Today is Maundy Thursday according to many strands of Christian tradition. Growing up in a non-liturgical Christian culture, I thought people were calling this day “Monday Thursday,” the silliness of which confirmed my bias against liturgical versions of Christianity. Later, I learned that folks weren’t saying “Monday Thursday” but rather “Maundy Thursday.” Of course, this didn’t help much because I didn’t know the word “Maundy.” Finally, in my twenties, I took a course on church order at Fuller Seminary, where I finally learned the meaning of “Maundy.” It is derived from the word mandatum, which appears in the Latin version of the Gospel of John, where Jesus says, “I give you a new commandment [mandatum novum], that you love on another. Just as I have loved you, you also should love one another” (John 13:34). Thus, Maundy Thursday is the day Jesus issued the “new commandment,” the mandatum novum that we should love each other as he loved us.
On this same day, shortly before giving the new commandment, Jesus loved his disciples in a striking way. As they were eating supper together, Jesus got up from the table and put on the garb of a servant. He then proceeded to do servant’s work, washing the feet of his disciples. After he finished, Jesus explained the meaning of his unexpected gesture: “You call me Teacher and Lord – and you are right, for that is what I am. So if I, your Lord and Teacher, have washed your feet, you also ought to wash one another’s feet. For I have an example, that you also should do as I have done” (John 13:13-15). Jesus was the Teacher and Lord of his disciples. He was the Master of his apprentices. They acknowledged this distinctive relationship and so did he. They were used to learning from him, serving him, and following his leadership. Yet, in a stunning reversal of cultural expectations, Jesus took on the role of a servant by washing the feet of his disciples.
Why did Jesus do this? John’s Gospel sees Jesus’s foot washing as an expression of love for those who were “his own” (John 13:1). This action also foreshadows the ultimate act of loving servanthood that Jesus will make by giving up his life on the cross. Yet Jesus says he washed the disciples’ feet as a model for how they are to treat each other. This kind of sacrificial, humble servanthood is to be the mark of those who follow Jesus and who will one day become the leaders of his community (see Mark 10:35-45).
Ever since 1970, when Robert Greenleaf first published his seminal essay, “The Servant as Leader,” the notion of “servant leadership” has been bandied about by theorists and practitioners. For Christians, the events of Maundy Thursday provide a vivid picture of true servant leadership. Jesus, who is Teacher, Lord, and Master, chooses the way of a servant, calling those who follow him to do as he has done. Jesus’s foot washing foreshadows what will happen on Good Friday, when Jesus offers the most dramatic example of servant leadership ever, taking the role of the Suffering Servant in Isaiah by giving up his own life for our sake.
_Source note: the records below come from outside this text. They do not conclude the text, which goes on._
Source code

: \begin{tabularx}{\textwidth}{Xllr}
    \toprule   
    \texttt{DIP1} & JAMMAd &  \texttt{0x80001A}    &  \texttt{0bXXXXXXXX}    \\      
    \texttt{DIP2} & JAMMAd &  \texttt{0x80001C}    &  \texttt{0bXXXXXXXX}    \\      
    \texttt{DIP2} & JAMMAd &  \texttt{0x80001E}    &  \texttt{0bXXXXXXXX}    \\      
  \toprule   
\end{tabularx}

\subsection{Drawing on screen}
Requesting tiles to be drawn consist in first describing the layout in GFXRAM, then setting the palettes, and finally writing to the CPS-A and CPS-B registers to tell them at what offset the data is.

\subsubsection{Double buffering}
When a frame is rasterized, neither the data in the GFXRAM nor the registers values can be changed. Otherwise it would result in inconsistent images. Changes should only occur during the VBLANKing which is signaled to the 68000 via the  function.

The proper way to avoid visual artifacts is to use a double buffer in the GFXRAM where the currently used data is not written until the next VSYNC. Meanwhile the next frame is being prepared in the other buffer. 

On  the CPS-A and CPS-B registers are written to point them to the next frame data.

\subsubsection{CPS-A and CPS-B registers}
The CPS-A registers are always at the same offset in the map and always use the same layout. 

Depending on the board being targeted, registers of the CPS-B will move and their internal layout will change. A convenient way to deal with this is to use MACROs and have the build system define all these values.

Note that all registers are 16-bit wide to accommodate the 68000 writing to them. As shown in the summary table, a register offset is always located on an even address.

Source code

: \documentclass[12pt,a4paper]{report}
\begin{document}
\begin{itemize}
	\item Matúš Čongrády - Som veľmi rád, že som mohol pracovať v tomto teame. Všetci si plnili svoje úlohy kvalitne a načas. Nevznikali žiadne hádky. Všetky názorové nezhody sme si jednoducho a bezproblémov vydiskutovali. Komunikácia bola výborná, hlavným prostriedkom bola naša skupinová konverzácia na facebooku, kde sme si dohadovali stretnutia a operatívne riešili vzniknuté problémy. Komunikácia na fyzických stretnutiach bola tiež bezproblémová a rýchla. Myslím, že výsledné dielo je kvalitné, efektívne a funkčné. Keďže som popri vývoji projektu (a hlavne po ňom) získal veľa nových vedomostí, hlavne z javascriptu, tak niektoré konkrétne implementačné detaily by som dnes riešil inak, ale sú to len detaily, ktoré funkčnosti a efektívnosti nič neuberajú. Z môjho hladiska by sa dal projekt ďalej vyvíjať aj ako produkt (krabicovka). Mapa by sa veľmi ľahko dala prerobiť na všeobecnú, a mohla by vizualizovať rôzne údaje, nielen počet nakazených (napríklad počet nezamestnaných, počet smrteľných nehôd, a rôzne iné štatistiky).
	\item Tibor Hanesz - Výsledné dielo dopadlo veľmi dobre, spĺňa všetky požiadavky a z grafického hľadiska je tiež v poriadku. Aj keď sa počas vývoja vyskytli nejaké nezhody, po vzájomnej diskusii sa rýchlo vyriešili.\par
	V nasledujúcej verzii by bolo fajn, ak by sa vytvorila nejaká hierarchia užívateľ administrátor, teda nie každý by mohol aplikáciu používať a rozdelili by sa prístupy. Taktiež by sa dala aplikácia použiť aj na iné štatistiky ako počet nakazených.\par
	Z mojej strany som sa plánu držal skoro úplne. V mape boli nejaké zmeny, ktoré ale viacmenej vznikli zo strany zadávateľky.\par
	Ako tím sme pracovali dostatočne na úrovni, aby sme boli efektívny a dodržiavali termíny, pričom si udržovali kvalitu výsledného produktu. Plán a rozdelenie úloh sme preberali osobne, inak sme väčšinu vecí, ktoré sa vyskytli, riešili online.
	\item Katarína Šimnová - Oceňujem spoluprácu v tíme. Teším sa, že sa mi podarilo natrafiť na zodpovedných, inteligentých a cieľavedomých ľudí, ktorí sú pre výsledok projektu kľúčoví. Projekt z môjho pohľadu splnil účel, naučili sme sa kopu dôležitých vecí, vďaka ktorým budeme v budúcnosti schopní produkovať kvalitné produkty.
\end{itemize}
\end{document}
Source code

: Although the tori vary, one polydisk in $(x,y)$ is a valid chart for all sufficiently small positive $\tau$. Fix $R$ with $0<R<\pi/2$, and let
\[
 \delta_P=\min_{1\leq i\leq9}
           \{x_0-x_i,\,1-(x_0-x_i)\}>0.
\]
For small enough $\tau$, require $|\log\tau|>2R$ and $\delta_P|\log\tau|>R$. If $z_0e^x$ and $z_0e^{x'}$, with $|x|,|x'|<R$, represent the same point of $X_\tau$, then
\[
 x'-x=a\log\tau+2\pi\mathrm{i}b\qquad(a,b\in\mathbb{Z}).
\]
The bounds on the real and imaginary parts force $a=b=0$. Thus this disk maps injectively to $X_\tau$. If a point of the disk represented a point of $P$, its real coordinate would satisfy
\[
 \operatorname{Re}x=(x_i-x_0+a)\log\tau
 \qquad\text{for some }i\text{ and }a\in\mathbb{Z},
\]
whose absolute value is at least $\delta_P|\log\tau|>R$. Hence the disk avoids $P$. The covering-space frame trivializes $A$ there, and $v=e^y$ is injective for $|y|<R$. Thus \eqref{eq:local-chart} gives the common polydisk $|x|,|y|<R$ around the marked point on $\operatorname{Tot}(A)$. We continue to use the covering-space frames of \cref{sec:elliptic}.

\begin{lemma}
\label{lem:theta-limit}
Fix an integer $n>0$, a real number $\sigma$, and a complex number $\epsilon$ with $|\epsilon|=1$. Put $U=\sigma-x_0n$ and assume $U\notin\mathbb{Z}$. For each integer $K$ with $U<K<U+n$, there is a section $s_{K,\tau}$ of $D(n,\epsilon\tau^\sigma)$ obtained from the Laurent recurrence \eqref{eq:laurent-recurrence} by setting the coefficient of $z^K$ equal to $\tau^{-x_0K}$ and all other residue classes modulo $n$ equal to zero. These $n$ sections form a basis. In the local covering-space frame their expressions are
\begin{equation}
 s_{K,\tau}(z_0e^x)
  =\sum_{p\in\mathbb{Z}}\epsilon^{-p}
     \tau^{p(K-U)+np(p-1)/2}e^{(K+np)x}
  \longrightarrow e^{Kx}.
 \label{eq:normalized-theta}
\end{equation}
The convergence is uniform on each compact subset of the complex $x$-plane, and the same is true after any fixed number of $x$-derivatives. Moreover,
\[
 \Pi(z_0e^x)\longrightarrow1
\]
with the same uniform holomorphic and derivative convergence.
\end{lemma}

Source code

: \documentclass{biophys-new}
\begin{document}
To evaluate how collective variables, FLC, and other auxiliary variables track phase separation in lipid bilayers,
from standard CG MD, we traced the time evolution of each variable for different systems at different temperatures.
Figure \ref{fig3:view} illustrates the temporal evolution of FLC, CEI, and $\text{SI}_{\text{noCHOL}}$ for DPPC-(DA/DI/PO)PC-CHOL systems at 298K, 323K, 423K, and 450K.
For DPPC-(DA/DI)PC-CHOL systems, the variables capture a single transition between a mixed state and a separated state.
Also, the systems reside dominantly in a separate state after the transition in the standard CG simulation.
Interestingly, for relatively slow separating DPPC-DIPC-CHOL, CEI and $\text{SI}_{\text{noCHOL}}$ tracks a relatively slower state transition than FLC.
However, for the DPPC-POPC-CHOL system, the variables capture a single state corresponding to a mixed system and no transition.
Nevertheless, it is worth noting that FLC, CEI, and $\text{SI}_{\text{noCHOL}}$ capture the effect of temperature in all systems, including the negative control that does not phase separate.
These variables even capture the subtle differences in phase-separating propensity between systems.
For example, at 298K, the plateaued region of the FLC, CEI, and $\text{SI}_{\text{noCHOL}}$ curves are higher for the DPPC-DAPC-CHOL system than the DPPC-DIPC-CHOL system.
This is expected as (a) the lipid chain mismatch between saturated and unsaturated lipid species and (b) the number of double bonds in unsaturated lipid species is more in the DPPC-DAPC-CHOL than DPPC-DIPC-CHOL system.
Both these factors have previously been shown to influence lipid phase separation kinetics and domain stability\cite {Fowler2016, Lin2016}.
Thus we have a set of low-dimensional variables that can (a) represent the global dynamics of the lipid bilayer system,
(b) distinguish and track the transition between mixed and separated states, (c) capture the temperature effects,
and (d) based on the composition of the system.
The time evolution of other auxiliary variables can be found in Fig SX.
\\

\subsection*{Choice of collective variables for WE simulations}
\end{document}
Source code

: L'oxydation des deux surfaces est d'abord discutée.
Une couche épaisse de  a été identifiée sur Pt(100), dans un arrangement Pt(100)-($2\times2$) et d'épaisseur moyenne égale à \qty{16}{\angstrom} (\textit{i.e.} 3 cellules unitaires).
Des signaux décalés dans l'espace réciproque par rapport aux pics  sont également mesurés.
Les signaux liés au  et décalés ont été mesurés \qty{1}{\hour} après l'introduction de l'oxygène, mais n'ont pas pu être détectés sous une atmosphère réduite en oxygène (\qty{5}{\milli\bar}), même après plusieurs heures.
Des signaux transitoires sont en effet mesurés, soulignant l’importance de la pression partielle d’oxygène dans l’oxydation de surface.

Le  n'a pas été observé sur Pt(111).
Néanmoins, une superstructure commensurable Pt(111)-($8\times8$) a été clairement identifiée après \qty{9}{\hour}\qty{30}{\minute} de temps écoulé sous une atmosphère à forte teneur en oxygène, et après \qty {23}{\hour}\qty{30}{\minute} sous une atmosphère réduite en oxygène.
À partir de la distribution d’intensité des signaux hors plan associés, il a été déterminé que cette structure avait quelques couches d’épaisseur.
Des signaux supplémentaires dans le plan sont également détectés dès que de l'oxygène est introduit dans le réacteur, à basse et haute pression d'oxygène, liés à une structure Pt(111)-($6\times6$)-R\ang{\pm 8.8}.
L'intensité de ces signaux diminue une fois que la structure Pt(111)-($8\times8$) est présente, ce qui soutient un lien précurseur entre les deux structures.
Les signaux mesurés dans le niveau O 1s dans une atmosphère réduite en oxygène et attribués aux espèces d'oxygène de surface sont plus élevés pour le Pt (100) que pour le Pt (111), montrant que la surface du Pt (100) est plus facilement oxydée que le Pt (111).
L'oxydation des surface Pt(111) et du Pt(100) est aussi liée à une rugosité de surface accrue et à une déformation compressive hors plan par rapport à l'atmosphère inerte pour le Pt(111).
As those who have received the benefits of Jesus’s sacrifice, we have been called to follow Jesus’s example in our own lives, including our exercise of leadership (see, for example, Phil 2:1-11). Like Jesus, we choose to serve others out of love, following his mandatum novum, the “Maundy Thursday” command to love one another. Love motivates servant leadership. Servant leadership is an expression of love.
QUESTIONS TO CONSIDER:
As you read the story of Jesus washing his disciples’ feet, how do you respond? What do you think? How do you feel? How might you have felt if you were one of the disciples? How do you live out Jesus’s call to servanthood in your life: at work, at home, in your Christian community, in your city? In what ways is the story of Jesus on Maundy Thursday relevant for marketplace leaders?
Jesus, my Teacher and Lord, thank you for your moving example of servanthood in John 13. Thank you for the events and teachings of Maundy Thursday. Thank you for serving me and loving me, most of all through your death on the cross.
As I gratefully receive the benefits of your servanthood, may I follow your lead by becoming a servant to others. Give me a servant’s heart, Lord. Show me how I can serve people in ways that matter. In particular, help me to serve those whom I’m privileged to lead in my work, as well as in the rest of life.
Help your people, Lord, to love one another in word and deed. Help me! To you be all the glory! Amen.